**Problem requirements**
Scan the entries below for the string "textit" and copy every line where it turns up.

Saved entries

================================

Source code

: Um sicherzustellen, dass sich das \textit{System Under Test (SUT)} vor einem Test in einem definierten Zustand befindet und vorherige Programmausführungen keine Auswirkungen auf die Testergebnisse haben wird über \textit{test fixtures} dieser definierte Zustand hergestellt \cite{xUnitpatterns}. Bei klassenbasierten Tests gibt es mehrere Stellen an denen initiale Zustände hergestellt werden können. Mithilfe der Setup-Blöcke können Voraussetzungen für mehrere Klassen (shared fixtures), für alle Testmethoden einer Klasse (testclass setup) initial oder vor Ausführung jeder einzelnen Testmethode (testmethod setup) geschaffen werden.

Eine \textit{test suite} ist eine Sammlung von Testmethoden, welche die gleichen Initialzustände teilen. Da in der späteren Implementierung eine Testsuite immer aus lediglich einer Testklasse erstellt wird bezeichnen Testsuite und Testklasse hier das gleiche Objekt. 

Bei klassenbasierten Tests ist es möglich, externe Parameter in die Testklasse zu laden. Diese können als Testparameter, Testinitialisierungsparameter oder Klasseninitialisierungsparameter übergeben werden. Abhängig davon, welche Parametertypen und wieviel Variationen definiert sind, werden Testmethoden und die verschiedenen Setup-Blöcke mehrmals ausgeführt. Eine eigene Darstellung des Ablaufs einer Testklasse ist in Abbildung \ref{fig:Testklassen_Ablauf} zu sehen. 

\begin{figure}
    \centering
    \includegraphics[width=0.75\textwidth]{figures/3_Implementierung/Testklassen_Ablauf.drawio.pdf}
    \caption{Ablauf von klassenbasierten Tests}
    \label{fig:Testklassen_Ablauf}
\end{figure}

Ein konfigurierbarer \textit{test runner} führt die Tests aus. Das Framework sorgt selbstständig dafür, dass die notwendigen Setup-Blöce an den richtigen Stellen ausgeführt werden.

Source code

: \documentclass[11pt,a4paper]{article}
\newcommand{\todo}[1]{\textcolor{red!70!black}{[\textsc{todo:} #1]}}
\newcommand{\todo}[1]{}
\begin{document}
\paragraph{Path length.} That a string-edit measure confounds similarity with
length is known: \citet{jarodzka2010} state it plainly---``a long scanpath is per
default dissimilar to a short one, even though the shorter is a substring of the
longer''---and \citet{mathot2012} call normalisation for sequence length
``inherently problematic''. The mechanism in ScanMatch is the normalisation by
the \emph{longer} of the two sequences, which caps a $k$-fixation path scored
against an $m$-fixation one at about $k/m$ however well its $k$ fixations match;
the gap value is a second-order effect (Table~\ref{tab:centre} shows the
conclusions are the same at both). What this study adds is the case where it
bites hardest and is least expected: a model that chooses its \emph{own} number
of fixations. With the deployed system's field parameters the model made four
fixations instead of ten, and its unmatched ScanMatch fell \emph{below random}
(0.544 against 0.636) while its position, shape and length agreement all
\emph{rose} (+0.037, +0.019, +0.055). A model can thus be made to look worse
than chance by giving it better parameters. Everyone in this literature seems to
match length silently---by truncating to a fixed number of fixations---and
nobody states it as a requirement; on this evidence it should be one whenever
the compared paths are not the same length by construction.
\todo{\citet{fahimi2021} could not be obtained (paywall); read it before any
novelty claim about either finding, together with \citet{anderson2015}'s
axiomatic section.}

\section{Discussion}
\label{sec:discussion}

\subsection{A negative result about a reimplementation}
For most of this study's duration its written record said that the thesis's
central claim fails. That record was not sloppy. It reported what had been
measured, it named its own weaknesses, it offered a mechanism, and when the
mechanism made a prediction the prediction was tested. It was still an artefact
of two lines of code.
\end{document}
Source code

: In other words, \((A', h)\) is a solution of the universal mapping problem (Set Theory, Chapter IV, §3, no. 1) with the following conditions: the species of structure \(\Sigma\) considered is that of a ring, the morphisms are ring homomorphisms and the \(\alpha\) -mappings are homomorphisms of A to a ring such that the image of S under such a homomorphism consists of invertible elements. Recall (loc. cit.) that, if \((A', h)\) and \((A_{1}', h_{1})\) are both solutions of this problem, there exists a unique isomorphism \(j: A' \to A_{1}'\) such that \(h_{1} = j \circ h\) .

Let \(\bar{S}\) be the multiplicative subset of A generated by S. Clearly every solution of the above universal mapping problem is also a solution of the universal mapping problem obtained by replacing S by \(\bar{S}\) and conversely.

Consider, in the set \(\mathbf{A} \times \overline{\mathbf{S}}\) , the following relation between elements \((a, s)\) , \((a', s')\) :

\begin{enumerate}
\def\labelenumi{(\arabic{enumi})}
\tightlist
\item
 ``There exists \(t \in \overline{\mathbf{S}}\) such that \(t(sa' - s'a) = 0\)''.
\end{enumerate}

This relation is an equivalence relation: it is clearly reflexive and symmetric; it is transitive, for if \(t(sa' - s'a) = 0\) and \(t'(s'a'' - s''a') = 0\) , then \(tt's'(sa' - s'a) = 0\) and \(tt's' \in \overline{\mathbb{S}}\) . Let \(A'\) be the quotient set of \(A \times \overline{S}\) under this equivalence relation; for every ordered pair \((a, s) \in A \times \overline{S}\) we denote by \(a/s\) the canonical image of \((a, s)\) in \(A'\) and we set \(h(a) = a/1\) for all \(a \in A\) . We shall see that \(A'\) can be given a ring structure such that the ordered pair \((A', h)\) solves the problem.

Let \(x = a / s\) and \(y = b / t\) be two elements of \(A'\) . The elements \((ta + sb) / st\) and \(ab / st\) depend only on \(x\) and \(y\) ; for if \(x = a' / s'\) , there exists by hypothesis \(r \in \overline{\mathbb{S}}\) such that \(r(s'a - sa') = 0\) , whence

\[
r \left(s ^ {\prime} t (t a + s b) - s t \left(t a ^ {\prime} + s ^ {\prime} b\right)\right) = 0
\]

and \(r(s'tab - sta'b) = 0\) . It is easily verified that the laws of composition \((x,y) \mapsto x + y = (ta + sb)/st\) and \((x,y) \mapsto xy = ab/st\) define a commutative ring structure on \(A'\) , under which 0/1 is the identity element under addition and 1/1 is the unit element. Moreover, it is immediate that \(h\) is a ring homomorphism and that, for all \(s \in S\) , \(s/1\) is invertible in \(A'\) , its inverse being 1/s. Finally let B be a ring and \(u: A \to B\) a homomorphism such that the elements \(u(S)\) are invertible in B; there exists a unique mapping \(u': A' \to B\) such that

================================

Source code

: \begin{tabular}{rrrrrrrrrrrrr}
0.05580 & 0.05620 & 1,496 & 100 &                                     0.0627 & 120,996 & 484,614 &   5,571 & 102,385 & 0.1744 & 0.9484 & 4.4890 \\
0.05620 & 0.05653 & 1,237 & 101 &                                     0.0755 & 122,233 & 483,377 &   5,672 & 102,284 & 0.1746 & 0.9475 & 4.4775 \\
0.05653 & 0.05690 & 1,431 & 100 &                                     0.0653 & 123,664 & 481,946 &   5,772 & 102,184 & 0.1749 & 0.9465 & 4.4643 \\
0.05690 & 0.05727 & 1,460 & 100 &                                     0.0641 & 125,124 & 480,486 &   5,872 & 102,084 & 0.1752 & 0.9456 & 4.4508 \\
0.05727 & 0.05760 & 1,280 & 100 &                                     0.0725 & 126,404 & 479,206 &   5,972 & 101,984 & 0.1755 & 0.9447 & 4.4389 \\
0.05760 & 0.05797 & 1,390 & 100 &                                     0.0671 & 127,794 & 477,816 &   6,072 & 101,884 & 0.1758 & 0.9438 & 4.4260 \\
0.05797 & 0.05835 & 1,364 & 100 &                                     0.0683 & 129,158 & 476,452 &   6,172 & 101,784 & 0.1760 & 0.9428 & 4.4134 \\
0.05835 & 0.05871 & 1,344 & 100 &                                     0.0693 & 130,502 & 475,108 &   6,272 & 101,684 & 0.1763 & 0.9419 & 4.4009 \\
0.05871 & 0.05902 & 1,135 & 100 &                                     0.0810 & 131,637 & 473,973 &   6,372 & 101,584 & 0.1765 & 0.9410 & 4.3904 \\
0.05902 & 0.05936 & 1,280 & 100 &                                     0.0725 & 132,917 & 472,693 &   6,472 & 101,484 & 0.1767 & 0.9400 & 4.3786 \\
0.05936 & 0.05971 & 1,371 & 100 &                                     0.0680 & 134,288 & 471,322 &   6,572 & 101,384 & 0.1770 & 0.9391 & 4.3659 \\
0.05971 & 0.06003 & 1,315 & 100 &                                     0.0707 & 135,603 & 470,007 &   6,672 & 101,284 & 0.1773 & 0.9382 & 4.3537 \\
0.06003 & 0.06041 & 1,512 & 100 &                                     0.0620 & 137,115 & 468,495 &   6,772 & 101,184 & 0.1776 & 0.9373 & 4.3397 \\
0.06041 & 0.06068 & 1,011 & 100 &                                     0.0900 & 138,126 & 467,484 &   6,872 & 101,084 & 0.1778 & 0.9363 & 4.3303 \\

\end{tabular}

================================

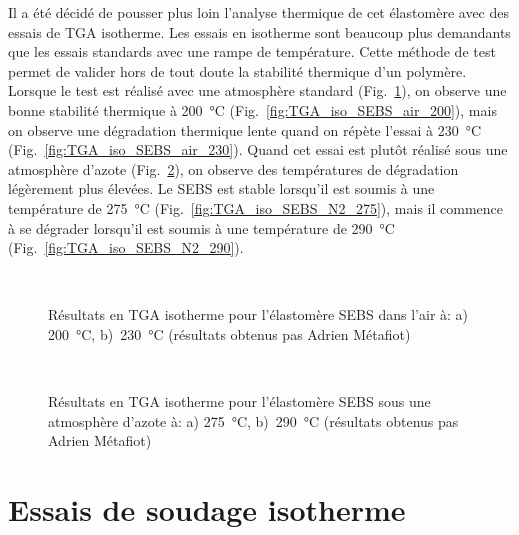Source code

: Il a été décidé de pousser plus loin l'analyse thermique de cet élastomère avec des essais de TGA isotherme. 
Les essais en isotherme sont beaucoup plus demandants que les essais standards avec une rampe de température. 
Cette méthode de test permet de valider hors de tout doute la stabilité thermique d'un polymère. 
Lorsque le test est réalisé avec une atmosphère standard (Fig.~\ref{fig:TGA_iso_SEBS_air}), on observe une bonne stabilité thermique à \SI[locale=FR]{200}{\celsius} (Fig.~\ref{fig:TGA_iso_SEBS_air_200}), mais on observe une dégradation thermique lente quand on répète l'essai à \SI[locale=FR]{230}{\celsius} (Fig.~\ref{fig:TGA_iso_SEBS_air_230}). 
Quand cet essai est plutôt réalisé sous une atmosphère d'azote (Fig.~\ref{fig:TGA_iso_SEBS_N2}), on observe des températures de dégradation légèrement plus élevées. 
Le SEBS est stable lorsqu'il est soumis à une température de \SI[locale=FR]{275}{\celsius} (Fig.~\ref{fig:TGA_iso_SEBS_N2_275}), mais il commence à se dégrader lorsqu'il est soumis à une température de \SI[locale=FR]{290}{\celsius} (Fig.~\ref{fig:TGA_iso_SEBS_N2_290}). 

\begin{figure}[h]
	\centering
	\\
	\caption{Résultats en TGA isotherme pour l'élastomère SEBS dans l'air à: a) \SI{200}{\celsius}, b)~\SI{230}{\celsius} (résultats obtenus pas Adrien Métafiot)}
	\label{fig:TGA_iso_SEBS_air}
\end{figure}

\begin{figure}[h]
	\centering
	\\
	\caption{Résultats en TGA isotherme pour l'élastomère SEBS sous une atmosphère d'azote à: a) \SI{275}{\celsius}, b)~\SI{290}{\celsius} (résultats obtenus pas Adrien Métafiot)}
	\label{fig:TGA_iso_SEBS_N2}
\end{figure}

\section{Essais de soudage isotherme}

================================

**Exercise output**
: Um sicherzustellen, dass sich das \textit{System Under Test (SUT)} vor einem Test in einem definierten Zustand befindet und vorherige Programmausführungen keine Auswirkungen auf die Testergebnisse haben wird über \textit{test fixtures} dieser definierte Zustand hergestellt \cite{xUnitpatterns}. Bei klassenbasierten Tests gibt es mehrere Stellen an denen initiale Zustände hergestellt werden können. Mithilfe der Setup-Blöcke können Voraussetzungen für mehrere Klassen (shared fixtures), für alle Testmethoden einer Klasse (testclass setup) initial oder vor Ausführung jeder einzelnen Testmethode (testmethod setup) geschaffen werden.
Eine \textit{test suite} ist eine Sammlung von Testmethoden, welche die gleichen Initialzustände teilen. Da in der späteren Implementierung eine Testsuite immer aus lediglich einer Testklasse erstellt wird bezeichnen Testsuite und Testklasse hier das gleiche Objekt. 
Ein konfigurierbarer \textit{test runner} führt die Tests aus. Das Framework sorgt selbstständig dafür, dass die notwendigen Setup-Blöce an den richtigen Stellen ausgeführt werden.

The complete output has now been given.